Required action:
Transcribe the entries that follow exactly as they appear, minus pictures.

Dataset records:
^^^^

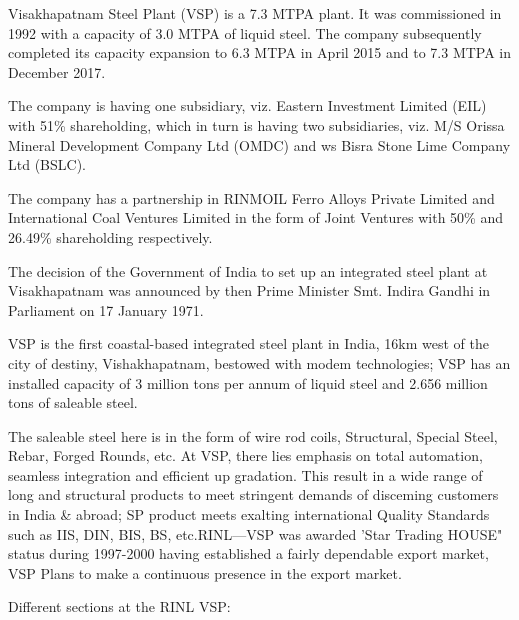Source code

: \documentclass{article} %
\begin{document}
\noindent Visakhapatnam Steel Plant (VSP) is a 7.3 MTPA plant. It was commissioned in 1992 with a capacity of 3.0 MTPA of liquid steel. The company subsequently completed its capacity expansion to 6.3 MTPA in April 2015 and to 7.3 MTPA in December 2017. 

\noindent The company is having one subsidiary, viz. Eastern Investment Limited (EIL) with 51\% shareholding, which in turn is having two subsidiaries, viz. M/S Orissa Mineral Development Company Ltd (OMDC) and ws Bisra Stone Lime Company Ltd (BSLC). 

\noindent The company has a partnership in RINMOIL Ferro Alloys Private Limited and International Coal Ventures Limited in the form of Joint Ventures with 50\% and 26.49\% shareholding respectively. 

\noindent The decision of the Government of India to set up an integrated steel plant at Visakhapatnam was announced by then Prime Minister Smt. Indira Gandhi in Parliament on 17 January 1971. 

\noindent VSP is the first coastal-based integrated steel plant in India, 16km west of the city of destiny, Vishakhapatnam, bestowed with modem technologies; VSP has an installed capacity of 3 million tons per annum of liquid steel and 2.656 million tons of saleable steel. 

\noindent The saleable steel here is in the form of wire rod coils, Structural, Special Steel, Rebar, Forged Rounds, etc. At VSP, there lies emphasis on total automation, seamless integration and efficient up gradation. This result in a wide range of long and structural products to meet stringent demands of disceming customers in India \& abroad; SP product meets exalting international Quality Standards such as IIS, DIN, BIS, BS, etc.RINL---VSP was awarded 'Star Trading HOUSE" status during 1997-2000 having established a fairly dependable export market, VSP Plans to make a continuous presence in the export market.

\noindent 

\noindent Different sections at the RINL VSP: 
\end{document}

^^^^

Solution to the problem:
Source code

: \documentclass{article} %
\begin{document}
\noindent Visakhapatnam Steel Plant (VSP) is a 7.3 MTPA plant. It was commissioned in 1992 with a capacity of 3.0 MTPA of liquid steel. The company subsequently completed its capacity expansion to 6.3 MTPA in April 2015 and to 7.3 MTPA in December 2017. 

\noindent The company is having one subsidiary, viz. Eastern Investment Limited (EIL) with 51\% shareholding, which in turn is having two subsidiaries, viz. M/S Orissa Mineral Development Company Ltd (OMDC) and ws Bisra Stone Lime Company Ltd (BSLC). 

\noindent The company has a partnership in RINMOIL Ferro Alloys Private Limited and International Coal Ventures Limited in the form of Joint Ventures with 50\% and 26.49\% shareholding respectively. 

\noindent The decision of the Government of India to set up an integrated steel plant at Visakhapatnam was announced by then Prime Minister Smt. Indira Gandhi in Parliament on 17 January 1971. 

\noindent VSP is the first coastal-based integrated steel plant in India, 16km west of the city of destiny, Vishakhapatnam, bestowed with modem technologies; VSP has an installed capacity of 3 million tons per annum of liquid steel and 2.656 million tons of saleable steel. 

\noindent The saleable steel here is in the form of wire rod coils, Structural, Special Steel, Rebar, Forged Rounds, etc. At VSP, there lies emphasis on total automation, seamless integration and efficient up gradation. This result in a wide range of long and structural products to meet stringent demands of disceming customers in India \& abroad; SP product meets exalting international Quality Standards such as IIS, DIN, BIS, BS, etc.RINL---VSP was awarded 'Star Trading HOUSE" status during 1997-2000 having established a fairly dependable export market, VSP Plans to make a continuous presence in the export market.

\noindent 

\noindent Different sections at the RINL VSP: 
\end{document}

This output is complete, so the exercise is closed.